■ **What the task requires**
Repeat word for word the opening stretch of the entries, from the first line through the line containing "2. 🎉 Merged".
___ Given records
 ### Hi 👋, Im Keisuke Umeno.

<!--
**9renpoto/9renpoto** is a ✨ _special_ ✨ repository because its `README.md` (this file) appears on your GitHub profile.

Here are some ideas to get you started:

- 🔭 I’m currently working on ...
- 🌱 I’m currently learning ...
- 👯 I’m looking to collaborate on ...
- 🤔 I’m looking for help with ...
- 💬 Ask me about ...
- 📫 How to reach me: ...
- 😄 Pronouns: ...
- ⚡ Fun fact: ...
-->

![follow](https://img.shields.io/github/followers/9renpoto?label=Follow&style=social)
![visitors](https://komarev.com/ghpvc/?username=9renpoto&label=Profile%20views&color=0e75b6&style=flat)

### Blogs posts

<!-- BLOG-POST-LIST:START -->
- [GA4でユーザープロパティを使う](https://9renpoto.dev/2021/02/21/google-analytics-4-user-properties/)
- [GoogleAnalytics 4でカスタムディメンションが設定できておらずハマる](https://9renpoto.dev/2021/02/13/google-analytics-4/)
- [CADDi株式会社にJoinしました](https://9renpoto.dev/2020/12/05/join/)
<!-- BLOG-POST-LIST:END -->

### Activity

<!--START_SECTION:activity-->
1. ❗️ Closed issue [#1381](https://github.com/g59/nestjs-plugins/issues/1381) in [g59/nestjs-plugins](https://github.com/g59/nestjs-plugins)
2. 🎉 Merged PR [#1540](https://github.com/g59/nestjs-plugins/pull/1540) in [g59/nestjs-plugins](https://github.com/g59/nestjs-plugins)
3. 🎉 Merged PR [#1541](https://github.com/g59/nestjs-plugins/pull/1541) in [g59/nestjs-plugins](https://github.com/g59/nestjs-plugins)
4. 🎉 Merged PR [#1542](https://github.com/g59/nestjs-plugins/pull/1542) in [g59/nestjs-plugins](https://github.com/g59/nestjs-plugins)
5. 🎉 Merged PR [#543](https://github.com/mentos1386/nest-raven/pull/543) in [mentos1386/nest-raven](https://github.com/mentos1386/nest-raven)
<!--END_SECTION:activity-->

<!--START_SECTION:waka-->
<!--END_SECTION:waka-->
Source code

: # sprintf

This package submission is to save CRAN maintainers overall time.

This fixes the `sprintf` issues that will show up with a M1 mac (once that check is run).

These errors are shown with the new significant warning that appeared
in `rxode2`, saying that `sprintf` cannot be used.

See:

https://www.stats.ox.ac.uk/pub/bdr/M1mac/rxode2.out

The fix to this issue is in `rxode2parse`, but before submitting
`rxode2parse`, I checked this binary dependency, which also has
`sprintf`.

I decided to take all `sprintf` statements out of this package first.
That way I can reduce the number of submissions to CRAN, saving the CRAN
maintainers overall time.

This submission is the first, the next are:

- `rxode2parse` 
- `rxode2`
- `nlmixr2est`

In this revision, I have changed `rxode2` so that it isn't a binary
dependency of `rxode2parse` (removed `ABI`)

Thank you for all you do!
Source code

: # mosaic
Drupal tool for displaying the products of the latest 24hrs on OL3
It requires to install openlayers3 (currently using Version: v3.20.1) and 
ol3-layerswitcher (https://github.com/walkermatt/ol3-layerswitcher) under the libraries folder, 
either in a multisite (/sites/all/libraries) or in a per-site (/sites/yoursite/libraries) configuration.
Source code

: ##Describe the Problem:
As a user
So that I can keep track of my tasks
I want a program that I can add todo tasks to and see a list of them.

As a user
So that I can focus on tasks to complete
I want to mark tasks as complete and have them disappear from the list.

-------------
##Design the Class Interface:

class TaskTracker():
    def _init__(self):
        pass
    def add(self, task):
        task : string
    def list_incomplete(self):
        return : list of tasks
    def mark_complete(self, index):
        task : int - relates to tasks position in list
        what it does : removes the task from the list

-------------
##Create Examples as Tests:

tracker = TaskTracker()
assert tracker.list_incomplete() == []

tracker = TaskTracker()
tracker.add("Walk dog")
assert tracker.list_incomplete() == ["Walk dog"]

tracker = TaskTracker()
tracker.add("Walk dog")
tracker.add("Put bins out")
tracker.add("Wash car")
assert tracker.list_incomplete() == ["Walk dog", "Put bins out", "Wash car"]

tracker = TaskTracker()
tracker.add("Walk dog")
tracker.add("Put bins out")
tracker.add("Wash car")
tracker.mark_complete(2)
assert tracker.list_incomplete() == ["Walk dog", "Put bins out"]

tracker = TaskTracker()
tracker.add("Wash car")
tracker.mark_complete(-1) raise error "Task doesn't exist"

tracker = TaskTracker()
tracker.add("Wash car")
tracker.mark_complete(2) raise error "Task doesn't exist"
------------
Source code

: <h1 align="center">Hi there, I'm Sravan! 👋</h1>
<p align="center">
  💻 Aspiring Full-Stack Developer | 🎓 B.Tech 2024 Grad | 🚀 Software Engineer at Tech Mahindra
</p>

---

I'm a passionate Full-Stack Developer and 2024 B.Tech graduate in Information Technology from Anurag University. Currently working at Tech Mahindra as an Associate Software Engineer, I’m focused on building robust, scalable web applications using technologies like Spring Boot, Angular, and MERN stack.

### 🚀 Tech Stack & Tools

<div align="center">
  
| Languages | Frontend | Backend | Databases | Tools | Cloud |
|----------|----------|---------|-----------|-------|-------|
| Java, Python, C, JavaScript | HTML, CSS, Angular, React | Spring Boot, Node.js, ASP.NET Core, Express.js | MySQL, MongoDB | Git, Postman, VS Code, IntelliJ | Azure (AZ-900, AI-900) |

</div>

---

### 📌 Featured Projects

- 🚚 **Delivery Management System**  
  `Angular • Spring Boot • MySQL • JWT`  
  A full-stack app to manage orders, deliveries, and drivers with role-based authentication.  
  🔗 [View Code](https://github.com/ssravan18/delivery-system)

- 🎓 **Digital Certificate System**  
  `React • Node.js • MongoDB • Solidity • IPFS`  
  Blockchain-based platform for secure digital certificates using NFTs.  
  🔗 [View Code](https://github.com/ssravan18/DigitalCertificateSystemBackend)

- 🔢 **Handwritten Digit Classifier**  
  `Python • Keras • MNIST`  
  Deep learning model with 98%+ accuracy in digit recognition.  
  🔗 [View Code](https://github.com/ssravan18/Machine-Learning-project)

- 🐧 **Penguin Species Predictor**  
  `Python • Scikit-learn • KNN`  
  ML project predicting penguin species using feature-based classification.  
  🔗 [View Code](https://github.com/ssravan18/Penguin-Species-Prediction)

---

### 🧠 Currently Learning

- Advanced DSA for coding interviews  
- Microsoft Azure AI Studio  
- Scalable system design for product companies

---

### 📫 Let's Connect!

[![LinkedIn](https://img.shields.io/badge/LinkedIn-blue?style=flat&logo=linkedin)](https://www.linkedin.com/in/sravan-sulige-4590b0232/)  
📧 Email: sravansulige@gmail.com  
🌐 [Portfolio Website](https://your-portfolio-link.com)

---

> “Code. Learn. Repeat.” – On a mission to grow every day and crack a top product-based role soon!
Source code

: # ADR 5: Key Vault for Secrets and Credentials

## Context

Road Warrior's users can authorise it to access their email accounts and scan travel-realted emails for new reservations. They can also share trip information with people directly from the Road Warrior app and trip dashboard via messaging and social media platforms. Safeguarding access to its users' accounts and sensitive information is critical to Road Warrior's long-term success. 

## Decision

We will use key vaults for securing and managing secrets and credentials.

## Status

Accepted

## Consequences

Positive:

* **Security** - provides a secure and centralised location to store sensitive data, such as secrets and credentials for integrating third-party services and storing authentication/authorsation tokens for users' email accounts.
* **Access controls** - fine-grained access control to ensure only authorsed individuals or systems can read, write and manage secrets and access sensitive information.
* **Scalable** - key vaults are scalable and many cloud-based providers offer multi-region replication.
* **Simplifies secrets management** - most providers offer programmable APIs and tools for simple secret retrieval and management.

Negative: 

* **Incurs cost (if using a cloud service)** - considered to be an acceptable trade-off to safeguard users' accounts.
______
■ **Response**
 ### Hi 👋, Im Keisuke Umeno.

<!--
**9renpoto/9renpoto** is a ✨ _special_ ✨ repository because its `README.md` (this file) appears on your GitHub profile.

Here are some ideas to get you started:

- 🔭 I’m currently working on ...
- 🌱 I’m currently learning ...
- 👯 I’m looking to collaborate on ...
- 🤔 I’m looking for help with ...
- 💬 Ask me about ...
- 📫 How to reach me: ...
- 😄 Pronouns: ...
- ⚡ Fun fact: ...
-->

![follow](https://img.shields.io/github/followers/9renpoto?label=Follow&style=social)
![visitors](https://komarev.com/ghpvc/?username=9renpoto&label=Profile%20views&color=0e75b6&style=flat)

### Blogs posts

<!-- BLOG-POST-LIST:START -->
- [GA4でユーザープロパティを使う](https://9renpoto.dev/2021/02/21/google-analytics-4-user-properties/)
- [GoogleAnalytics 4でカスタムディメンションが設定できておらずハマる](https://9renpoto.dev/2021/02/13/google-analytics-4/)
- [CADDi株式会社にJoinしました](https://9renpoto.dev/2020/12/05/join/)
<!-- BLOG-POST-LIST:END -->

### Activity

<!--START_SECTION:activity-->
1. ❗️ Closed issue [#1381](https://github.com/g59/nestjs-plugins/issues/1381) in [g59/nestjs-plugins](https://github.com/g59/nestjs-plugins)
2. 🎉 Merged PR [#1540](https://github.com/g59/nestjs-plugins/pull/1540) in [g59/nestjs-plugins](https://github.com/g59/nestjs-plugins)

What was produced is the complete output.